■ **Saved entries**
☆ ☆ ☆

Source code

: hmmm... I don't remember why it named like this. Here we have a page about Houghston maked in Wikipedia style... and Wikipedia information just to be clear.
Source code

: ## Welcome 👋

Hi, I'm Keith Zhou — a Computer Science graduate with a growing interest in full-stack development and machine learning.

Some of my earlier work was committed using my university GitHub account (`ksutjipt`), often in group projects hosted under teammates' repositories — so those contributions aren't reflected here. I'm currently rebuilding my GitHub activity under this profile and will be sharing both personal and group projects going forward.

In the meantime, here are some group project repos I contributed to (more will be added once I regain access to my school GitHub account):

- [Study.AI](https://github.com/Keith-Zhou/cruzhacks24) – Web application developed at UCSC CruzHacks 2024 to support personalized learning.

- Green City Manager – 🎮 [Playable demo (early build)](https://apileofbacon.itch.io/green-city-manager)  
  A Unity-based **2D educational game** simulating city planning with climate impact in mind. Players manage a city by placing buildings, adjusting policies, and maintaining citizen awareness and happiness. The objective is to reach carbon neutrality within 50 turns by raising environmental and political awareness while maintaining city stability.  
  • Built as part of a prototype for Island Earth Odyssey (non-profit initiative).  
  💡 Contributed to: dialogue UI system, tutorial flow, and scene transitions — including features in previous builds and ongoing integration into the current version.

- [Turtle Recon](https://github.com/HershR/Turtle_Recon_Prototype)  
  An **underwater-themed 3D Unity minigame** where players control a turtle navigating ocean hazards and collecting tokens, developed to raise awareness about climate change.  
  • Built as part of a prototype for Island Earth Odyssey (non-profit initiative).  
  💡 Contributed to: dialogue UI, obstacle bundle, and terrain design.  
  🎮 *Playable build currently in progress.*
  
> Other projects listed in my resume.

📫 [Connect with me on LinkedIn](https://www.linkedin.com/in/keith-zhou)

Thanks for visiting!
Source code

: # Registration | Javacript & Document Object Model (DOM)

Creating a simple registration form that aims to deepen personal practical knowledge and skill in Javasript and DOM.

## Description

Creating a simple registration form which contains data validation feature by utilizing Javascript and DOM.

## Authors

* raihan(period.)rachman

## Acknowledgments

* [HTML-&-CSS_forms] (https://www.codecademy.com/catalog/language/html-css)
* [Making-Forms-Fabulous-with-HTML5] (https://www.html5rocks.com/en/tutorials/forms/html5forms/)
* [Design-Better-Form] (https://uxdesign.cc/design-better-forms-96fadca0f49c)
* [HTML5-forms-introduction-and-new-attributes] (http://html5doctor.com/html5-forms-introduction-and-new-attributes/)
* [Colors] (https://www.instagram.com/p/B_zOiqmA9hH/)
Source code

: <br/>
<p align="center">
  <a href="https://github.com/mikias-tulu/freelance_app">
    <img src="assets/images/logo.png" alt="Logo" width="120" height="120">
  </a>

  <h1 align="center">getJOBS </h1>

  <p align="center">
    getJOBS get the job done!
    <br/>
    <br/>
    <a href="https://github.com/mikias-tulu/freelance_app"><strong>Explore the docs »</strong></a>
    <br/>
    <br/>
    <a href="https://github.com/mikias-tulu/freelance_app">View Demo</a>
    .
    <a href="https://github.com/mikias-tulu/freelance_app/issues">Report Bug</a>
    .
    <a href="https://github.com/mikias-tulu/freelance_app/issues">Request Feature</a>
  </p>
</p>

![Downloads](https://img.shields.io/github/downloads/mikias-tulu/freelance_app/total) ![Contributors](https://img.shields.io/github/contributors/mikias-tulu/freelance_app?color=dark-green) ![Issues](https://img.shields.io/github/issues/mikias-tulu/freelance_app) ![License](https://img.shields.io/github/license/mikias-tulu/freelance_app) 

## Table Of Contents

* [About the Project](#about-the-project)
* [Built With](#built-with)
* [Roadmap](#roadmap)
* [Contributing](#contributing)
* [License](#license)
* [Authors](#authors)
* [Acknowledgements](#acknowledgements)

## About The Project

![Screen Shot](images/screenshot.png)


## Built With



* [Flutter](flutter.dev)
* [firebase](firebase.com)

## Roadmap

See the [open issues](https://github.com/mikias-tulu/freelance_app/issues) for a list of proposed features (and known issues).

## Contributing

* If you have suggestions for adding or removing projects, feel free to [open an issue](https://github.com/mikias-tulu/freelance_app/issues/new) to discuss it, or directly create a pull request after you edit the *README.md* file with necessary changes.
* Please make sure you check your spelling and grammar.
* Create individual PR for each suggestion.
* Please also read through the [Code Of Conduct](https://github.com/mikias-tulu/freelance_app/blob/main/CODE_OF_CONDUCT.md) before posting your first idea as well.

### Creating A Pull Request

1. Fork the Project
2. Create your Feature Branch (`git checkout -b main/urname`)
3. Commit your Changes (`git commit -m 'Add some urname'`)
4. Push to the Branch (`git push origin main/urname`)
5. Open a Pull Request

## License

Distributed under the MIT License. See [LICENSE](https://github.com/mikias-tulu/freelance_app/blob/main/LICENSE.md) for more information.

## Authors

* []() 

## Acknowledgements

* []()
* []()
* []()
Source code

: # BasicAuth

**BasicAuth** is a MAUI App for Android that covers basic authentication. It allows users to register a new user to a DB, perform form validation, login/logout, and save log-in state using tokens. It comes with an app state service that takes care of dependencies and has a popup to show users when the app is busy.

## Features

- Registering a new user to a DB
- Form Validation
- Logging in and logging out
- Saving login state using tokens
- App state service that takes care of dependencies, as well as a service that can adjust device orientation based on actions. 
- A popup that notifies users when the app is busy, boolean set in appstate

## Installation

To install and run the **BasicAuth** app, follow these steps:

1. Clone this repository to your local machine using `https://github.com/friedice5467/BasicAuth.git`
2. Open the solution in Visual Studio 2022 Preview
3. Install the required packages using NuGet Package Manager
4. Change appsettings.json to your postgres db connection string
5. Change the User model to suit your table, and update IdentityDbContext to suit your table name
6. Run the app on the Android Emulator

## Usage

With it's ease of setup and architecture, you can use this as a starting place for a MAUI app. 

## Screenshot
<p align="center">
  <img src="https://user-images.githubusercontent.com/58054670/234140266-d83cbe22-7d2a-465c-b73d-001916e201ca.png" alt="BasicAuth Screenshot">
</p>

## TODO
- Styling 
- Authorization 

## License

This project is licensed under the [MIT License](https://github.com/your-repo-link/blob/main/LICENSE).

☆ ☆ ☆

■ **Instructions to follow**
Which lines above hold the string "Acknowledgements"? Copy each of them.

■ **Written response**
* [Acknowledgements](#acknowledgements)
## Acknowledgements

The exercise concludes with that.